## Work required
Only the line containing "commercial, production environment." and the lines after it, through the end of the entries, should be output exactly.

## Material provided
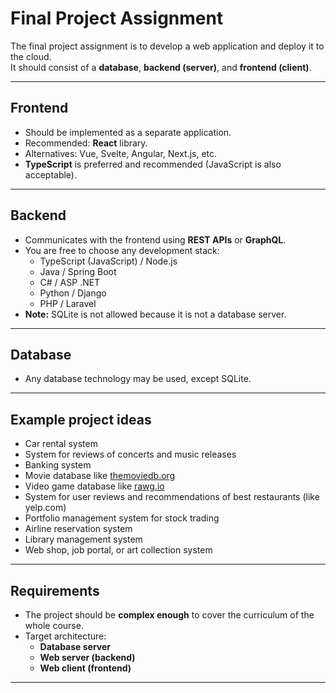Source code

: # Final Project Assignment

The final project assignment is to develop a web application and deploy it to the cloud.  
It should consist of a **database**, **backend (server)**, and **frontend (client)**.

---

## Frontend
- Should be implemented as a separate application.
- Recommended: **React** library.  
- Alternatives: Vue, Svelte, Angular, Next.js, etc.  
- **TypeScript** is preferred and recommended (JavaScript is also acceptable).

---

## Backend
- Communicates with the frontend using **REST APIs** or **GraphQL**.
- You are free to choose any development stack:
  - TypeScript (JavaScript) / Node.js
  - Java / Spring Boot
  - C# / ASP .NET
  - Python / Django
  - PHP / Laravel
- **Note:** SQLite is not allowed because it is not a database server.

---

## Database
- Any database technology may be used, except SQLite.

---

## Example project ideas
- Car rental system  
- System for reviews of concerts and music releases  
- Banking system  
- Movie database like [themoviedb.org](https://www.themoviedb.org/)  
- Video game database like [rawg.io](https://rawg.io/)  
- System for user reviews and recommendations of best restaurants (like yelp.com)  
- Portfolio management system for stock trading  
- Airline reservation system  
- Library management system  
- Web shop, job portal, or art collection system  

---

## Requirements
- The project should be **complex enough** to cover the curriculum of the whole course.
- Target architecture:  
  - **Database server**  
  - **Web server (backend)**  
  - **Web client (frontend)**

---
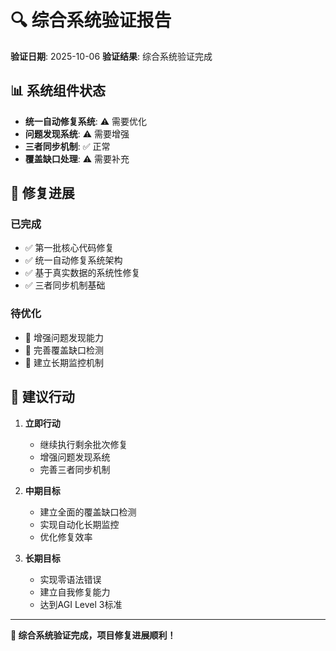 # 🔍 综合系统验证报告

**验证日期**: 2025-10-06
**验证结果**: 综合系统验证完成

## 📊 系统组件状态

- **统一自动修复系统**: ⚠️ 需要优化
- **问题发现系统**: ⚠️ 需要增强
- **三者同步机制**: ✅ 正常
- **覆盖缺口处理**: ⚠️ 需要补充


## 🎯 修复进展

### 已完成
- ✅ 第一批核心代码修复
- ✅ 统一自动修复系统架构
- ✅ 基于真实数据的系统性修复
- ✅ 三者同步机制基础

### 待优化
- 🔄 增强问题发现能力
- 🔄 完善覆盖缺口检测
- 🔄 建立长期监控机制

## 🚀 建议行动

1. **立即行动**
   - 继续执行剩余批次修复
   - 增强问题发现系统
   - 完善三者同步机制

2. **中期目标**
   - 建立全面的覆盖缺口检测
   - 实现自动化长期监控
   - 优化修复效率

3. **长期目标**
   - 实现零语法错误
   - 建立自我修复能力
   - 达到AGI Level 3标准

---
**🎯 综合系统验证完成，项目修复进展顺利！**
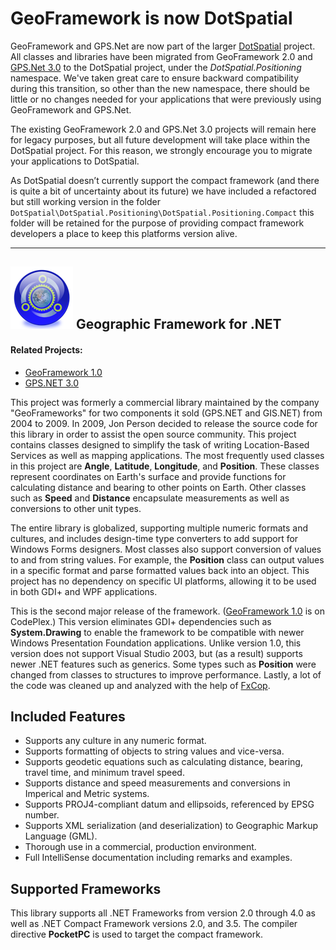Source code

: # GeoFramework is now DotSpatial

GeoFramework and GPS.Net are now part of the larger [DotSpatial](https://github.com/DotSpatial/DotSpatial) project.  All classes and libraries have been migrated from GeoFramework 2.0 and [GPS.Net 3.0](https://github.com/BigstickCarpet/GPS.Net) to the DotSpatial project, under the _DotSpatial.Positioning_ namespace.  We've taken great care to ensure backward compatibility during this transition, so other than the new namespace, there should be little or no changes needed for your applications that were previously using GeoFramework and GPS.Net.

The existing GeoFramework 2.0 and GPS.Net 3.0 projects will remain here for legacy purposes, but all future development will take place within the DotSpatial project.  For this reason, we strongly encourage you to migrate your applications to DotSpatial.

As DotSpatial doesn’t currently support the compact framework (and there is quite a bit of uncertainty about its future) we have included a refactored but still working version in the folder `DotSpatial\DotSpatial.Positioning\DotSpatial.Positioning.Compact` this folder will be retained for the purpose of providing compact framework developers a place to keep this platforms version alive.


----

## ![Geoframework Logo](Docs/logo.png) Geographic Framework for .NET

#### Related Projects:
- [GeoFramework 1.0](http://geoframework1.codeplex.com)
- [GPS.NET 3.0](https://github.com/BigstickCarpet/GPS.Net)

This project was formerly a commercial library maintained by the company "GeoFrameworks" for two components it sold (GPS.NET and GIS.NET) from 2004 to 2009.  In 2009, Jon Person decided to release the source code for this library in order to assist the open source community.  This project contains classes designed to simplify the task of writing Location-Based Services as well as mapping applications.  The most frequently used classes in this project are **Angle**, **Latitude**, **Longitude**, and **Position**.  These classes represent coordinates on Earth's surface and provide functions for calculating distance and bearing to other points on Earth.  Other classes such as **Speed** and **Distance** encapsulate measurements as well as conversions to other unit types.  

The entire library is globalized, supporting multiple numeric formats and cultures, and includes design-time type converters to add support for Windows Forms designers.  Most classes also support conversion of values to and from string values.  For example, the **Position** class can output values in a specific format and parse formatted values back into an object.  This project has no dependency on specific UI platforms, allowing it to be used in both GDI+ and WPF applications.

This is the second major release of the framework.  ([GeoFramework 1.0](http://geoframework1.codeplex.com) is on CodePlex.)  This version eliminates GDI+ dependencies such as **System.Drawing** to enable the framework to be compatible with newer Windows Presentation Foundation applications.  Unlike version 1.0, this version does not support Visual Studio 2003, but (as a result) supports newer .NET features such as generics.  Some types such as **Position** were changed from classes to structures to improve performance.  Lastly, a lot of the code was cleaned up and analyzed with the help of [FxCop](http://www.microsoft.com/downloads/details.aspx?FamilyID=9aeaa970-f281-4fb0-aba1-d59d7ed09772&displaylang=en).

## Included Features

* Supports any culture in any numeric format.
* Supports formatting of objects to string values and vice-versa.
* Supports geodetic equations such as calculating distance, bearing, travel time, and minimum travel speed.
* Supports distance and speed measurements and conversions in Imperical and Metric systems.
* Supports PROJ4-compliant datum and ellipsoids, referenced by EPSG number.
* Supports XML serialization (and deserialization) to Geographic Markup Language (GML).
* Thorough use in a commercial, production environment.
* Full IntelliSense documentation including remarks and examples.

## Supported Frameworks

This library supports all .NET Frameworks from version 2.0 through 4.0 as well as .NET Compact Framework versions 2.0, and 3.5.   The compiler directive **PocketPC** is used to target the compact framework.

## Answer to this exercise
* Thorough use in a commercial, production environment.
* Full IntelliSense documentation including remarks and examples.

## Supported Frameworks

This library supports all .NET Frameworks from version 2.0 through 4.0 as well as .NET Compact Framework versions 2.0, and 3.5.   The compiler directive **PocketPC** is used to target the compact framework.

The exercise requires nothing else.